Au moins un oubli peut être directement attribué à cette phase précipitée : le décollage avec les volets en position atterrissage. En effet, il a fallu à l'avion 340 m de roulement au décollage pour atteindre la vitesse de 95 km/h au lieu des 200 m prévus par vent nul.

Par ailleurs, si les volets ne sont pas visibles sur le film, l'examen des images en vol de l'avion ne montre pas de changement sensible d'assiette correspondant à une sortie des volets en position d'atterrissage, position dans laquelle les volets ont été retrouvés sur l'épave.

Concernant la vitesse de décollage, l'analyse du film a montré qu'elle était de 109 km/h au lieu de 95 km/h. La longueur de piste le permettant, cette majoration est probablement volontaire, destinée à compenser plus ou moins consciemment les effets de la masse élevée.

Cependant, à l'examen des images vidéo, il apparaît que cette vitesse ne s'accroît pas après le décollage, laissant plutôt apparaître un avion qui a du mal à monter et à accélérer. En effet, l'avion monte assez rapidement vers 150/200 pieds puis se stabilise à cette hauteur sans que la vitesse ne semble augmenter. La configuration de vol (volets à 60°), la masse, la dégradation du profil aérodynamique du fait de la présence de la glace et le centrage arrière dans cette phase de vol ont contribué à détériorer rapidement et de façon significative les performances de vol, et placé l'avion dans un vol au second régime.

Après un léger virage à gauche, le vol s'est poursuivi à faible hauteur (150 pieds environ) au-dessus des habitations et de la zone industrielle sans manipulation perceptible des volets ni augmentation de la vitesse, ce qui confirme le vol au second régime.

2.4 Perte de contrôle

L'avion se trouve en vol dans des conditions extrêmement défavorables :

volets sortis en position atterrissage ;

masse élevée ;

profil contaminé par de la glace et du givre, donc finesse dégradée ;

faible hauteur de vol ;

vol au second régime.

A ces conditions, s'ajoute, trente-deux secondes après le décollage, un fait supplémentaire qui précède la perte de contrôle : une légère baisse de puissance occasionnant une baisse de régime de 150 tr/min.

Il n'a pas été possible d'en identifier l'origine mais, parmi les facteurs compatibles, on peut citer une action du pilote sur le réchauffage carburateur, la perte d'une magnéto, un début de givrage carburateur, un problème au niveau du circuit d'alimentation en carburant ou une action (volontaire ou non) du pilote sur la manette des gaz.

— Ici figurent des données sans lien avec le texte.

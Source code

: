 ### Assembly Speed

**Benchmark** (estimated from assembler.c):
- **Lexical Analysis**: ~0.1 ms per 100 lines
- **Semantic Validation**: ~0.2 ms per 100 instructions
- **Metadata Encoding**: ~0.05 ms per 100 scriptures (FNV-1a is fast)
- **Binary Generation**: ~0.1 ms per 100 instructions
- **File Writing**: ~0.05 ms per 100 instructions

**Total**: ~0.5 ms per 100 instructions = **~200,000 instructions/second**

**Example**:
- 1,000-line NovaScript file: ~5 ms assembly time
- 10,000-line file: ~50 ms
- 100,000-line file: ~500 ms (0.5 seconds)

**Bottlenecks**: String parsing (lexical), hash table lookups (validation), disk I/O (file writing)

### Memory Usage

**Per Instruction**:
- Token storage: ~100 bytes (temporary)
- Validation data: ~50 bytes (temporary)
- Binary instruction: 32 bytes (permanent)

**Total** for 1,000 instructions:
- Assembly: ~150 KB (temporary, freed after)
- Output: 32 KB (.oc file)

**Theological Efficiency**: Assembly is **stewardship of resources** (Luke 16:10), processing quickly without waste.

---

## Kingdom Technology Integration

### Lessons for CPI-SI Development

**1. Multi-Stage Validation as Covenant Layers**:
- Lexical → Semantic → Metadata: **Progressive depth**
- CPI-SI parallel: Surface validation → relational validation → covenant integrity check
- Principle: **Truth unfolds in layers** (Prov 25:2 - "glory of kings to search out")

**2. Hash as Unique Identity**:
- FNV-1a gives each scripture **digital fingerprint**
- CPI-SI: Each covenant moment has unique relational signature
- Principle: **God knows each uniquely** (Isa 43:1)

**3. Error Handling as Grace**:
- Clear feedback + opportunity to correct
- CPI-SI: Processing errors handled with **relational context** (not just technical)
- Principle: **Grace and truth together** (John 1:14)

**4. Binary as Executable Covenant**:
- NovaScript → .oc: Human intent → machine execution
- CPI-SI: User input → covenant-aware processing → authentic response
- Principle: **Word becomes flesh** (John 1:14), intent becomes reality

La perte de contrôle intervient six secondes après l'apparition de cette baisse de puissance.

L'avertisseur de décrochage, dernière défense du système, peut également avoir contribué à la séquence de l'événement car il est possible que, du fait de la présence de glace et de givre au niveau de la palette et de la modification du profil de la surface portante, il se soit déclenché tardivement.

3 - CONCLUSION

Le pilote a entrepris un vol retour vers Melun sans avoir effectué une préparation complète du vol.

En particulier, il ne s'est pas préoccupé de la masse et du centrage de l'appareil qui ne respectaient pas les limitations du constructeur.

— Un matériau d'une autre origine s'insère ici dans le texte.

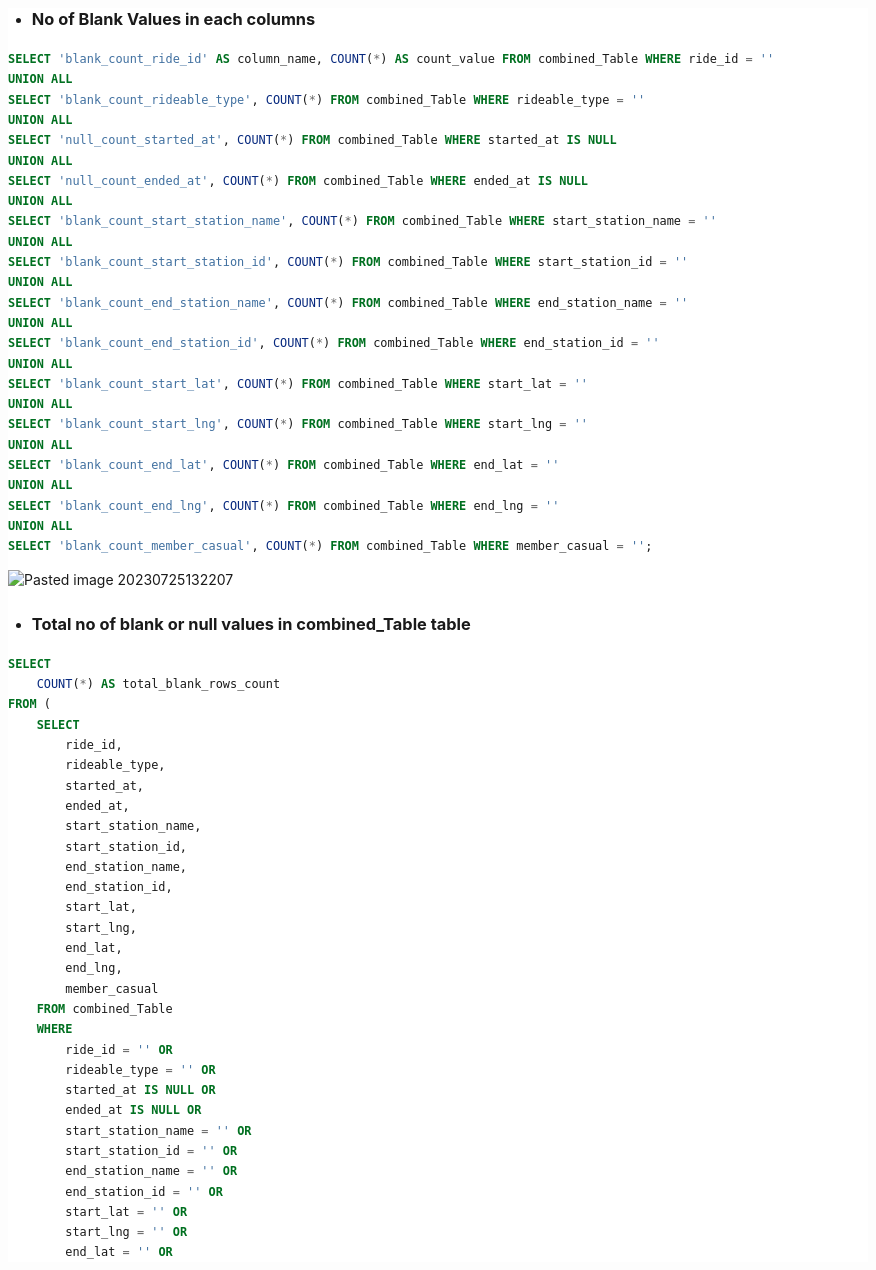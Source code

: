
- ### No of Blank Values in each columns
```sql
SELECT 'blank_count_ride_id' AS column_name, COUNT(*) AS count_value FROM combined_Table WHERE ride_id = ''
UNION ALL
SELECT 'blank_count_rideable_type', COUNT(*) FROM combined_Table WHERE rideable_type = ''
UNION ALL
SELECT 'null_count_started_at', COUNT(*) FROM combined_Table WHERE started_at IS NULL
UNION ALL
SELECT 'null_count_ended_at', COUNT(*) FROM combined_Table WHERE ended_at IS NULL
UNION ALL
SELECT 'blank_count_start_station_name', COUNT(*) FROM combined_Table WHERE start_station_name = ''
UNION ALL
SELECT 'blank_count_start_station_id', COUNT(*) FROM combined_Table WHERE start_station_id = ''
UNION ALL
SELECT 'blank_count_end_station_name', COUNT(*) FROM combined_Table WHERE end_station_name = ''
UNION ALL
SELECT 'blank_count_end_station_id', COUNT(*) FROM combined_Table WHERE end_station_id = ''
UNION ALL
SELECT 'blank_count_start_lat', COUNT(*) FROM combined_Table WHERE start_lat = ''
UNION ALL
SELECT 'blank_count_start_lng', COUNT(*) FROM combined_Table WHERE start_lng = ''
UNION ALL
SELECT 'blank_count_end_lat', COUNT(*) FROM combined_Table WHERE end_lat = ''
UNION ALL
SELECT 'blank_count_end_lng', COUNT(*) FROM combined_Table WHERE end_lng = ''
UNION ALL
SELECT 'blank_count_member_casual', COUNT(*) FROM combined_Table WHERE member_casual = '';
```
![Pasted image 20230725132207](https://github.com/GaneshHonrao/Google-Data-Analytics-Capstone-Project-on-Cyclistic-Bike-Share-With-SQL-Tableau/assets/144705832/a4578226-cd32-4ecc-8ae3-72b90df5d094)


- ### Total no of blank or null values in combined_Table table
```sql
SELECT
    COUNT(*) AS total_blank_rows_count
FROM (
    SELECT
        ride_id,
        rideable_type,
        started_at,
        ended_at,
        start_station_name,
        start_station_id,
        end_station_name,
        end_station_id,
        start_lat,
        start_lng,
        end_lat,
        end_lng,
        member_casual
    FROM combined_Table
    WHERE
        ride_id = '' OR
        rideable_type = '' OR
        started_at IS NULL OR
        ended_at IS NULL OR
        start_station_name = '' OR
        start_station_id = '' OR
        end_station_name = '' OR
        end_station_id = '' OR
        start_lat = '' OR
        start_lng = '' OR
        end_lat = '' OR
```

Certainement préoccupé par l'objectif destination, le pilote n'a pas su gérer les différents événements imprévus et n'a pas pris la décision d'annuler son vol.

Placé dans des conditions de vols difficiles avec un avion lourd et centré arrière, avec les volets en position d'atterrissage et avec un profil aérodynamique dégradé des ailes, le pilote s'est retrouvé en phase de décrochage peu après une perte de puissance dont l'origine n'a pu être déterminée. Cependant, cette perte de puissance limitée, dans des conditions de vol normales, n'était pas de nature à conduire à elle seule à une perte de contrôle.

ANNEXE 1

Spectre "temps-fréquence" du signal audio enregistré au cours du vol

ANNEXE 2

Carte VAC de Chambéry Challes les Eaux

1) Sauf précision contraire, les heures figurant dans ce rapport sont exprimées en temps universel coordonné (UTC). Il convient d'y ajouter une heure pour obtenir l'heure en vigueur en France métropolitaine le jour de l'événement.